Say nothing but the number of lines below in which the string "Raven" appears.
== Data supplied
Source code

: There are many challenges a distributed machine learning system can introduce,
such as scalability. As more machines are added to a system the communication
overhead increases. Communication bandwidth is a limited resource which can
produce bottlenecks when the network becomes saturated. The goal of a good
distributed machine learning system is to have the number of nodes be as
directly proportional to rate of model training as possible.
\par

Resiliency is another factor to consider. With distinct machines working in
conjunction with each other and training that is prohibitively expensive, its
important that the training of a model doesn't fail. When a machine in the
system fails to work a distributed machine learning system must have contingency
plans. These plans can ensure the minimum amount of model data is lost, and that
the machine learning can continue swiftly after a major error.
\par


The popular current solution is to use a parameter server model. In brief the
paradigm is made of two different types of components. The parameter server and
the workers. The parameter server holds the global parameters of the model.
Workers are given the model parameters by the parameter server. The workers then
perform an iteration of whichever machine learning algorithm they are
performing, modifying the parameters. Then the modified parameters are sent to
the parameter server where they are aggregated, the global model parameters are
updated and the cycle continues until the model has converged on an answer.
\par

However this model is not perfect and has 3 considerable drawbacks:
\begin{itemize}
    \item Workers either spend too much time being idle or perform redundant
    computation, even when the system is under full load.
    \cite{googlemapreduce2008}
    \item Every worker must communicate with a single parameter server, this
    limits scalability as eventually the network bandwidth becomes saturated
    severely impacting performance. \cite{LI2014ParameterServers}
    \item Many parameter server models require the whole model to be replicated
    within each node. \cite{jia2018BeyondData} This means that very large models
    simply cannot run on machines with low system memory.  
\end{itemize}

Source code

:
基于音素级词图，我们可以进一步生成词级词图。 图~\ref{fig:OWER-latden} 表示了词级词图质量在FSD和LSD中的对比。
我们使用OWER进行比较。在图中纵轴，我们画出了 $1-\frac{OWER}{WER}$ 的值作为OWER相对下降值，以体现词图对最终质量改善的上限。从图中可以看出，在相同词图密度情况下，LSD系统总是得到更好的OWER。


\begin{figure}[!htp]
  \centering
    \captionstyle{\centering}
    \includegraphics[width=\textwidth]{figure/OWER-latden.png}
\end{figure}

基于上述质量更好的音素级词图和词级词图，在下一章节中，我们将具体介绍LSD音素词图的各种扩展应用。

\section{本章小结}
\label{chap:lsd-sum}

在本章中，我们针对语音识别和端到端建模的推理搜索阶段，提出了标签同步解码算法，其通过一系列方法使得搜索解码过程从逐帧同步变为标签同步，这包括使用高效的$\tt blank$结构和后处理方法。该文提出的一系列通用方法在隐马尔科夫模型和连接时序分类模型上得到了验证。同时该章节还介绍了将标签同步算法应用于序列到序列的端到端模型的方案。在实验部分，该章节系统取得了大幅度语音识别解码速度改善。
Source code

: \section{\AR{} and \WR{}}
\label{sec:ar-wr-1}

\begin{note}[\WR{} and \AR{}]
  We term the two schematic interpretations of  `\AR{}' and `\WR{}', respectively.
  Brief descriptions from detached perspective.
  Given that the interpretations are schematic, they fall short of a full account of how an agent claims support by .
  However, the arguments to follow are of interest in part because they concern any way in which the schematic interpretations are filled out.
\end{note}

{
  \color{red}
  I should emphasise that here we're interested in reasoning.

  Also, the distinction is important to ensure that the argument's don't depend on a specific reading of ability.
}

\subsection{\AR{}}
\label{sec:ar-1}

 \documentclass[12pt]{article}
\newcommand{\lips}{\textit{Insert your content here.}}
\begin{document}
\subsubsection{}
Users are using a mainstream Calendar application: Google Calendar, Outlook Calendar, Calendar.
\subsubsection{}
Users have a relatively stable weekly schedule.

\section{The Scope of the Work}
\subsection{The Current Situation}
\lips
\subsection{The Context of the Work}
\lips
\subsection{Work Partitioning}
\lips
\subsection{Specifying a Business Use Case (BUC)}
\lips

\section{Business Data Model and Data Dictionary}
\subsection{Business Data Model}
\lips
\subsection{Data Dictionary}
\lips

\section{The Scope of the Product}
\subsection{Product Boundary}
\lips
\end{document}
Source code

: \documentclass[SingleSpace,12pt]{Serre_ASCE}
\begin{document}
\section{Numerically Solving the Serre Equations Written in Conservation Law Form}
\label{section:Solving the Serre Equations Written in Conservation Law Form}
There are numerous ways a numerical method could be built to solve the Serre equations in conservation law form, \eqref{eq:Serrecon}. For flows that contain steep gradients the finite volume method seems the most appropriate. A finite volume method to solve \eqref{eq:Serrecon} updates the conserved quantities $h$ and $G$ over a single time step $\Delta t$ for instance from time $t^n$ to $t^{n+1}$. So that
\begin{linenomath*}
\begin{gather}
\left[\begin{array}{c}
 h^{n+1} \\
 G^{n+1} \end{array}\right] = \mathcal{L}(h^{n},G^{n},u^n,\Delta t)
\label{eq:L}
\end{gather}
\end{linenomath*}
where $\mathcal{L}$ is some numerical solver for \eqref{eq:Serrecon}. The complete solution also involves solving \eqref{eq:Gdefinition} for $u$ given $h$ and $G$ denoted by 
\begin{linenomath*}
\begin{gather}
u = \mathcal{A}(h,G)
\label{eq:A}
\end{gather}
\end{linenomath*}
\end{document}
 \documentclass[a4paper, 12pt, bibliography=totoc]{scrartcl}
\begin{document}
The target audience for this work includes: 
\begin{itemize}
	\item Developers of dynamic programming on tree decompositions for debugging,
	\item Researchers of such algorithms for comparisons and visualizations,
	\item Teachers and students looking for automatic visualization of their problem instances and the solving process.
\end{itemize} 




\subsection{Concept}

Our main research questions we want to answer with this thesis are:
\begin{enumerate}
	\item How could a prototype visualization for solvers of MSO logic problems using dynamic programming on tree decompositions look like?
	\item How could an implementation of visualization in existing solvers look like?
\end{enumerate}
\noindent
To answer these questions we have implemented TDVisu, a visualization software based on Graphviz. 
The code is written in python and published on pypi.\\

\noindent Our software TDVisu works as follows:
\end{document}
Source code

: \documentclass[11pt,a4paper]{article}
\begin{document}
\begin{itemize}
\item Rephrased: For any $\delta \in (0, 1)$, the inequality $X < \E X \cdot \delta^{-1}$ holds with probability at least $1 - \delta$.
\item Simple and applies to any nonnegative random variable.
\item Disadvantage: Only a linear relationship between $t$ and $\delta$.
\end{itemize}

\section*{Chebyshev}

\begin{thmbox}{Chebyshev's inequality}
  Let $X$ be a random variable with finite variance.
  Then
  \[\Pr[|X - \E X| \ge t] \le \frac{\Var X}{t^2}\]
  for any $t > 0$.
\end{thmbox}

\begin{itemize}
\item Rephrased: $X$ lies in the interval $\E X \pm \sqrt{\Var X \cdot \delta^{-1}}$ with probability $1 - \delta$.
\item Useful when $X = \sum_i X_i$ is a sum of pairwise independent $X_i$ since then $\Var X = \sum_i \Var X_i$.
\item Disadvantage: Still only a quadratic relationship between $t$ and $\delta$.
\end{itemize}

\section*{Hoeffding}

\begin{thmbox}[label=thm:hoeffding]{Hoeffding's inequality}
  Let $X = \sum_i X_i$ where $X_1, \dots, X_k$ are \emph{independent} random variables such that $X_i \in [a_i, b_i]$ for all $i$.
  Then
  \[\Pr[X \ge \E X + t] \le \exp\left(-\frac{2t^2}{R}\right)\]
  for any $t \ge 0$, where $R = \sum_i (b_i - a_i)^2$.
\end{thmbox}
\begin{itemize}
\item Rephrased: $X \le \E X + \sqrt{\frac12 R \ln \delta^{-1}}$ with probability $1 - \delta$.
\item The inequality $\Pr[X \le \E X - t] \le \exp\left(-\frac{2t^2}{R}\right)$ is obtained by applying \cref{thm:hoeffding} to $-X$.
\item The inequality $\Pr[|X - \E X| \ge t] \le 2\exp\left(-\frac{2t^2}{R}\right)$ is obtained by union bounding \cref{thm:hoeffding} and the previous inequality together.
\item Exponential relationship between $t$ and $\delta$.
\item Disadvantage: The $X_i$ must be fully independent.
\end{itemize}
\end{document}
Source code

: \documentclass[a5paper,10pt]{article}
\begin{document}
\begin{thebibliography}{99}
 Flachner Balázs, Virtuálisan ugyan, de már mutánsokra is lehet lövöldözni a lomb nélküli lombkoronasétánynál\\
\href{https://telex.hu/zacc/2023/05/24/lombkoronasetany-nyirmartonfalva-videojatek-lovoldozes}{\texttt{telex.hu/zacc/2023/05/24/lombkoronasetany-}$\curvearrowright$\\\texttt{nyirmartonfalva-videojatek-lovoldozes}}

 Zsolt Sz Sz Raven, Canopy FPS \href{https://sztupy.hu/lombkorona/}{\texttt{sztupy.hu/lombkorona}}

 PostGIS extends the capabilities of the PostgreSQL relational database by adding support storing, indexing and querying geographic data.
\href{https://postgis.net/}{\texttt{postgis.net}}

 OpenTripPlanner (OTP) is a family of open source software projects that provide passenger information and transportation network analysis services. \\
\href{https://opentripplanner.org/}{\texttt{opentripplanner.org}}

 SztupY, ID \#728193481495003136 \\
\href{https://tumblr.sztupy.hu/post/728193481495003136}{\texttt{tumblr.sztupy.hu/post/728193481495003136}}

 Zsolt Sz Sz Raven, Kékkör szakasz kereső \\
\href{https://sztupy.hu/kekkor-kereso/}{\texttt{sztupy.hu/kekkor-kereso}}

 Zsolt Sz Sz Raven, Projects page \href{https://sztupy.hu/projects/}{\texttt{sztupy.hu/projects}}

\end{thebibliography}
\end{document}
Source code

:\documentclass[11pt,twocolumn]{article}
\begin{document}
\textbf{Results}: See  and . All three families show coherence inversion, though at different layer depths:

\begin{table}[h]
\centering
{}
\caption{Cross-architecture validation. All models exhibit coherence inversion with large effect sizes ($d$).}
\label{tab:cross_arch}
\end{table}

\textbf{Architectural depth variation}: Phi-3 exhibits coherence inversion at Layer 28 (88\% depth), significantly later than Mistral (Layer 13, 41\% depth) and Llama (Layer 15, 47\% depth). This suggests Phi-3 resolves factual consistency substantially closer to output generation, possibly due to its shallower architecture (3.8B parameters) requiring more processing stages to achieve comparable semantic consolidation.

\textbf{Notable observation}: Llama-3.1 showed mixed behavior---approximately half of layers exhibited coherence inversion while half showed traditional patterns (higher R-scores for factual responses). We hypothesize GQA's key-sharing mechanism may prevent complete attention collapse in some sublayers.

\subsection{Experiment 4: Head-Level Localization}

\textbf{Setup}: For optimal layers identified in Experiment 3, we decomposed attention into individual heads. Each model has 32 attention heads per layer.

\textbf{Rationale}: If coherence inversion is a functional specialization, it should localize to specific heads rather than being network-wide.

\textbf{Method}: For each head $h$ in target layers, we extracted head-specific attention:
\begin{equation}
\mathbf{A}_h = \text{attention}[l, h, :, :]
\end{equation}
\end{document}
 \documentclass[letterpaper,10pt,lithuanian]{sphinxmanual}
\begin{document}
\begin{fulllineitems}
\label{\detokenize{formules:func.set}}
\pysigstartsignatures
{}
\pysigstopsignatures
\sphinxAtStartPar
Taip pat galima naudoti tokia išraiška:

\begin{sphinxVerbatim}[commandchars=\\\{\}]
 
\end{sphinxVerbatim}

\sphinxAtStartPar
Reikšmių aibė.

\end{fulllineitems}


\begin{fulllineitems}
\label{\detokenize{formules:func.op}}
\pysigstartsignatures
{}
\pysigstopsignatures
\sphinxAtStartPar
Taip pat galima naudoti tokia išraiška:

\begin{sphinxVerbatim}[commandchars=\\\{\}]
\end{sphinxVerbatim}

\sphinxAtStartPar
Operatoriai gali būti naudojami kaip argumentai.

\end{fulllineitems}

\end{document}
====
Exercise output |
3